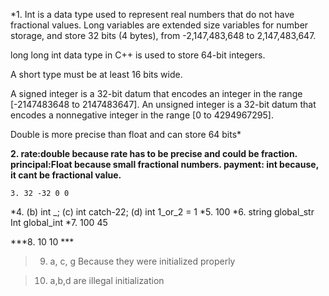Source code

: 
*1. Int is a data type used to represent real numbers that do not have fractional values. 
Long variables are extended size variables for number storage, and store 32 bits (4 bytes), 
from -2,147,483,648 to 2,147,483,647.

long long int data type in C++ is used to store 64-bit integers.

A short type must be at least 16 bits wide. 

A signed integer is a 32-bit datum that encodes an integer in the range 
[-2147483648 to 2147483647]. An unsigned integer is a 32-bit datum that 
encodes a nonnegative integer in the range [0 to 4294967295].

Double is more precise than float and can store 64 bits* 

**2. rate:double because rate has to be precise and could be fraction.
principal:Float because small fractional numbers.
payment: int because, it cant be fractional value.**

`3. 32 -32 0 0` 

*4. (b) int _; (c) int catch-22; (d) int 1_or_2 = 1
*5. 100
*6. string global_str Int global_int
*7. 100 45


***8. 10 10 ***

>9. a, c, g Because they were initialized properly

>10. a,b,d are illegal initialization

_ _ _ _

Problem details:
A faithful copy of the entries above is needed, one that contains no images.

Problem solution:
Source code

: 
*1. Int is a data type used to represent real numbers that do not have fractional values. 
Long variables are extended size variables for number storage, and store 32 bits (4 bytes), 
from -2,147,483,648 to 2,147,483,647.

long long int data type in C++ is used to store 64-bit integers.

A short type must be at least 16 bits wide. 

A signed integer is a 32-bit datum that encodes an integer in the range 
[-2147483648 to 2147483647]. An unsigned integer is a 32-bit datum that 
encodes a nonnegative integer in the range [0 to 4294967295].

Double is more precise than float and can store 64 bits* 

**2. rate:double because rate has to be precise and could be fraction.
principal:Float because small fractional numbers.
payment: int because, it cant be fractional value.**

`3. 32 -32 0 0` 

*4. (b) int _; (c) int catch-22; (d) int 1_or_2 = 1
*5. 100
*6. string global_str Int global_int
*7. 100 45


***8. 10 10 ***

>9. a, c, g Because they were initialized properly

>10. a,b,d are illegal initialization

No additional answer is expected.